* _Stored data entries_
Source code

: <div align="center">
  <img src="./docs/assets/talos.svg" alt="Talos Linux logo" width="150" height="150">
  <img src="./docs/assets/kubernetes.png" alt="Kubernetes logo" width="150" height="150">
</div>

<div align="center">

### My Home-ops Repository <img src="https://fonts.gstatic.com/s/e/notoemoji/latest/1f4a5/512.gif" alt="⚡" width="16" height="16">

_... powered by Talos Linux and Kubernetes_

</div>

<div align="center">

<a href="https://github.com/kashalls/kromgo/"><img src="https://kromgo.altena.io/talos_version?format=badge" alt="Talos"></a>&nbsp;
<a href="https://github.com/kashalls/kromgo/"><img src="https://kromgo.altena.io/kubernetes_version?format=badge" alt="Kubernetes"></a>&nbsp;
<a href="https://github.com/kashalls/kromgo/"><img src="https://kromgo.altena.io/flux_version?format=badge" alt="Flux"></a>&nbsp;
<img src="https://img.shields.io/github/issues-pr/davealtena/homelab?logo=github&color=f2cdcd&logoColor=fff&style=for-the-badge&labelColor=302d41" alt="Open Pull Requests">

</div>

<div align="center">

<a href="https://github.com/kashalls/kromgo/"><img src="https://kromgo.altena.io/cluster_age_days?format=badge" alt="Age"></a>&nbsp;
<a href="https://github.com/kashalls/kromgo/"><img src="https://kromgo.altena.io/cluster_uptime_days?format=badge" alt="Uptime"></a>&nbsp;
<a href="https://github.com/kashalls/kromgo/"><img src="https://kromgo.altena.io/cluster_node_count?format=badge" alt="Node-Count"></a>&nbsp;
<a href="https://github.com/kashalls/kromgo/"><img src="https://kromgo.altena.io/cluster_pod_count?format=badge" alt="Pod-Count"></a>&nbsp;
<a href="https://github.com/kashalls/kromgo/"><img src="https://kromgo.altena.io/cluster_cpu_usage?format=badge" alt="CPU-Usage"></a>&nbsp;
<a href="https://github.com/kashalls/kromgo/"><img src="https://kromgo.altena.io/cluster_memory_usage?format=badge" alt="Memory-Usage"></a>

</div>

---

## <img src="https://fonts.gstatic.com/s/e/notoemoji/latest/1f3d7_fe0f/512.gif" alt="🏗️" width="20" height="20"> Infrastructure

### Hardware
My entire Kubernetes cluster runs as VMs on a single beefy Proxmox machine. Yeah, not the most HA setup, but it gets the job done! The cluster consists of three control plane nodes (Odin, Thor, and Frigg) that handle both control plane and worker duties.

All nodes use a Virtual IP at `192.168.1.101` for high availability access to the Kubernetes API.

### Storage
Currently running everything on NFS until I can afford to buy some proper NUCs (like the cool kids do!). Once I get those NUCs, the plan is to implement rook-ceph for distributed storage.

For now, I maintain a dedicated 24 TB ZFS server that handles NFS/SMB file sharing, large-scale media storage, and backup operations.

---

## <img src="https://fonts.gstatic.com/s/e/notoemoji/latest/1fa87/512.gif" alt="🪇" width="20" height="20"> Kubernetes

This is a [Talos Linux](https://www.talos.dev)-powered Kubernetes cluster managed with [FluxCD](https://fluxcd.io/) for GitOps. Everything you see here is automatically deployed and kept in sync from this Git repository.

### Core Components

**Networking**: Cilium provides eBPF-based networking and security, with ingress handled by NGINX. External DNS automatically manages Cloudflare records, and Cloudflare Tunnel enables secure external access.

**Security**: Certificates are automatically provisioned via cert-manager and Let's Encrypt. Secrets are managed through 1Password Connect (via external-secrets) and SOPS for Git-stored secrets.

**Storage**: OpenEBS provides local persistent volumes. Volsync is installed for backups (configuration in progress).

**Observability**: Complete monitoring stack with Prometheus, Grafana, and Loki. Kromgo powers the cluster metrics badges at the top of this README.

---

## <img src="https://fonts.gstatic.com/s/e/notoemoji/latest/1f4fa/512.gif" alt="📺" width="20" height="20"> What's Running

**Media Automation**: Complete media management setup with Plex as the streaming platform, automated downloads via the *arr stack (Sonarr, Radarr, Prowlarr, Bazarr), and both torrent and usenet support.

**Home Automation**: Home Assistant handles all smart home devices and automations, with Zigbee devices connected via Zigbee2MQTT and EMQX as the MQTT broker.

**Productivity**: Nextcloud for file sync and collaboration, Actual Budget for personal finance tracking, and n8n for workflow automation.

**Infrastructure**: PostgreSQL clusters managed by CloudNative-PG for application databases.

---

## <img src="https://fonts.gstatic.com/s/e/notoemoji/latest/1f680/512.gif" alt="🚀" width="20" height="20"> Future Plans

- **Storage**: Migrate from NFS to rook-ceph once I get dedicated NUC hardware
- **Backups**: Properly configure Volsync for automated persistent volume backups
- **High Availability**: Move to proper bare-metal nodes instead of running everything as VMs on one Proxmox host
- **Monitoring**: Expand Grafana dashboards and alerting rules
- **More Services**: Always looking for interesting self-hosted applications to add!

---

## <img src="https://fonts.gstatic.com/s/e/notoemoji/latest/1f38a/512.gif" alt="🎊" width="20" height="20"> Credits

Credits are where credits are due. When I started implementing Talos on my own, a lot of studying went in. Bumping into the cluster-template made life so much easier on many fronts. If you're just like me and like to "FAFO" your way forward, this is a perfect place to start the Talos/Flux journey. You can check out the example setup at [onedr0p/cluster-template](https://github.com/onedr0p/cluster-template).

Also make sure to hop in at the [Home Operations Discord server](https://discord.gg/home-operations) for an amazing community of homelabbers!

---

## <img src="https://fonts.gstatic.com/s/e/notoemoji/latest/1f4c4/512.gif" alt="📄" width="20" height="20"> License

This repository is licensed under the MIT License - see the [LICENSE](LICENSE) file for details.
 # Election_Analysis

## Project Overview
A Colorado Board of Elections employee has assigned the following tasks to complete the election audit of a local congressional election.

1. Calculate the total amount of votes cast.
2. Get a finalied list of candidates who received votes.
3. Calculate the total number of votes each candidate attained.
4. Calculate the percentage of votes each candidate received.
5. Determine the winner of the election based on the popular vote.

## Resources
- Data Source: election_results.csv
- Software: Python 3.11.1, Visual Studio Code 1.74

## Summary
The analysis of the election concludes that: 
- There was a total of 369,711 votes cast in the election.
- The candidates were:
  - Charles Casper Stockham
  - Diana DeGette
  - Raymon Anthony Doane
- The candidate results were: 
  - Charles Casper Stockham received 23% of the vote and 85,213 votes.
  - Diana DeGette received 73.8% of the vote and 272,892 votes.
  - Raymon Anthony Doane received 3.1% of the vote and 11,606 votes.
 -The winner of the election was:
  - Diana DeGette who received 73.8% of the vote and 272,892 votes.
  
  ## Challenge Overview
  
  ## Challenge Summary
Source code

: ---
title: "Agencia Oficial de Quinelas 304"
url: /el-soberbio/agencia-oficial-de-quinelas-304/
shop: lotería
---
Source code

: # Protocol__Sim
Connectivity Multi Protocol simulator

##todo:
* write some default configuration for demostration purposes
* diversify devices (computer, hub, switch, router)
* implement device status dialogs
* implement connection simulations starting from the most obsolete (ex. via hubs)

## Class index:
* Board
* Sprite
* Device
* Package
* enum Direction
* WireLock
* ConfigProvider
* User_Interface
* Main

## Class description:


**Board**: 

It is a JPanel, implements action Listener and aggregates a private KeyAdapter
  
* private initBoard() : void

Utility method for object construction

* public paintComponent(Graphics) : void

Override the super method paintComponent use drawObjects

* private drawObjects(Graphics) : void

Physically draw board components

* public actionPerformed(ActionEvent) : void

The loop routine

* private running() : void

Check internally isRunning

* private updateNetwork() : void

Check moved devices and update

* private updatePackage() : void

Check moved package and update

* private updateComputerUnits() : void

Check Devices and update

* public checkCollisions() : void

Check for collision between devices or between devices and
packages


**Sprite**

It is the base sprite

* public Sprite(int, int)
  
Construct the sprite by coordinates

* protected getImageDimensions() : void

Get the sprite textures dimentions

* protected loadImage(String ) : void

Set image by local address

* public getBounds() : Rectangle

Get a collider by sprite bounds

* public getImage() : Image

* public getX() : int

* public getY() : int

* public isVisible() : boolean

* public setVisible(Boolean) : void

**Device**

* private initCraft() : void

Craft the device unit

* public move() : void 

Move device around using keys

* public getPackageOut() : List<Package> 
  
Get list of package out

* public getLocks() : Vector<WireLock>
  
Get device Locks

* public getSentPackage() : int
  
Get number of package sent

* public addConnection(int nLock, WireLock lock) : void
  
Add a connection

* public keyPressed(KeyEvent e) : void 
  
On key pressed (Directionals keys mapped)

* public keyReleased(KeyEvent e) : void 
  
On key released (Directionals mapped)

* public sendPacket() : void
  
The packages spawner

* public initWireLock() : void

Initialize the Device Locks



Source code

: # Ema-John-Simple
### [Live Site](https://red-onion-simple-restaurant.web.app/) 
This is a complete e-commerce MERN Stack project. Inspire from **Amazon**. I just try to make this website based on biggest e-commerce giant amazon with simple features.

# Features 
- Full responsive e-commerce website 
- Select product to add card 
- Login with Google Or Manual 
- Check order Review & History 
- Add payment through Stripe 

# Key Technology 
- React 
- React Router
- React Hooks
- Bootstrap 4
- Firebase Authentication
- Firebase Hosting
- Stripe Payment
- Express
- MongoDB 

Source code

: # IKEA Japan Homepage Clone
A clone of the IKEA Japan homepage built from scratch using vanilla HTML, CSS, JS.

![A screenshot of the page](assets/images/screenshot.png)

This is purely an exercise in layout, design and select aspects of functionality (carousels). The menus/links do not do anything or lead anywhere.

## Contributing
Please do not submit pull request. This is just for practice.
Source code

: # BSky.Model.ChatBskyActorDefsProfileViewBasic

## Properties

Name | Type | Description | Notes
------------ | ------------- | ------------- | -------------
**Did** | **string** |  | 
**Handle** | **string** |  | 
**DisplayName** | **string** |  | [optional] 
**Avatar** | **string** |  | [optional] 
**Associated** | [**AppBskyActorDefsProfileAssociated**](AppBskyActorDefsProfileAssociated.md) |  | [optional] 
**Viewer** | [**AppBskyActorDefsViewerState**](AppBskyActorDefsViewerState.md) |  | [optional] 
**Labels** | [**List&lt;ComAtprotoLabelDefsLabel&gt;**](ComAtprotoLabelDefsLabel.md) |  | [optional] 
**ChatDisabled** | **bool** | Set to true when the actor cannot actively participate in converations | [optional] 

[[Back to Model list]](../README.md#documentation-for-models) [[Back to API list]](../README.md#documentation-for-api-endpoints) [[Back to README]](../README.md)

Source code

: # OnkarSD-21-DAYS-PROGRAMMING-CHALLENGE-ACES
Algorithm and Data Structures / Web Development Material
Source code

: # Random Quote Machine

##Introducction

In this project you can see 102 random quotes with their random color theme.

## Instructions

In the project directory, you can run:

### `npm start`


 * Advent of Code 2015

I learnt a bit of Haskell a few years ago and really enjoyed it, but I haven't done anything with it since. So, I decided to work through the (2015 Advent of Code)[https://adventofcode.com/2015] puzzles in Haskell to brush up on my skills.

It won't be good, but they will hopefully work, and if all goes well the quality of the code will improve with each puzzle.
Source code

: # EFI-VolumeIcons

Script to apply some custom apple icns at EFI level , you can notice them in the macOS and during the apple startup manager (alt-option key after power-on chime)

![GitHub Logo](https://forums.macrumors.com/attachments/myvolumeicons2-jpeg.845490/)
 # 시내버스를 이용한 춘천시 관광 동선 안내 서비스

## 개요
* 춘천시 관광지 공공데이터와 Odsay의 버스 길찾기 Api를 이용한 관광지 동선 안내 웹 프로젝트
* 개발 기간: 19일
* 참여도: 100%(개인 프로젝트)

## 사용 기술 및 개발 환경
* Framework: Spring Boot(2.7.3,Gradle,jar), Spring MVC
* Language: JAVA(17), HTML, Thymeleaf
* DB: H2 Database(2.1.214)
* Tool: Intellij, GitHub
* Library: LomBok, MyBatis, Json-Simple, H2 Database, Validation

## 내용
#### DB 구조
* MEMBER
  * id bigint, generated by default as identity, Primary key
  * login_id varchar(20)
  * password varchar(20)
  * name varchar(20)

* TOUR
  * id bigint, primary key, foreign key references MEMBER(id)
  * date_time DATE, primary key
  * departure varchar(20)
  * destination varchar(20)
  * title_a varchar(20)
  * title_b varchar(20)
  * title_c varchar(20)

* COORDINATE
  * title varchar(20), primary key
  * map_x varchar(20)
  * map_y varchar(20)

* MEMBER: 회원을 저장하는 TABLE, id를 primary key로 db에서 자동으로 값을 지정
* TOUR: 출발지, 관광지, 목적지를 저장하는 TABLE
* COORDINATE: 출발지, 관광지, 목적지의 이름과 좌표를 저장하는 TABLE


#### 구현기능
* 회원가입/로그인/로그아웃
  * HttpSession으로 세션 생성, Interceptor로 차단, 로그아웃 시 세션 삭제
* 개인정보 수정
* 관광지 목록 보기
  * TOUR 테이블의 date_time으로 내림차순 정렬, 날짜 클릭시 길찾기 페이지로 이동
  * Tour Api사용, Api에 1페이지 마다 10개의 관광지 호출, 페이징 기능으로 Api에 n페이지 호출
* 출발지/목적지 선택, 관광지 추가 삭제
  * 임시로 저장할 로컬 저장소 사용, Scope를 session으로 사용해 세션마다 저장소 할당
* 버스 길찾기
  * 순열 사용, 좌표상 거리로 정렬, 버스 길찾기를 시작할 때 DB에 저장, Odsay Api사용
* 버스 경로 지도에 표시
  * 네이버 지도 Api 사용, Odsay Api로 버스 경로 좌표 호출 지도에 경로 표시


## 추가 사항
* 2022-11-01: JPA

* _ACTIVITY_
Output only an exact transcription of the lines above from the one with "- React Router" up to and including the one with "of the page](assets/images/screenshot.png)".

* _YOUR RESPONSE_
- React Router
- React Hooks
- Bootstrap 4
- Firebase Authentication
- Firebase Hosting
- Stripe Payment
- Express
- MongoDB 

Source code

: # IKEA Japan Homepage Clone
A clone of the IKEA Japan homepage built from scratch using vanilla HTML, CSS, JS.

![A screenshot of the page](assets/images/screenshot.png)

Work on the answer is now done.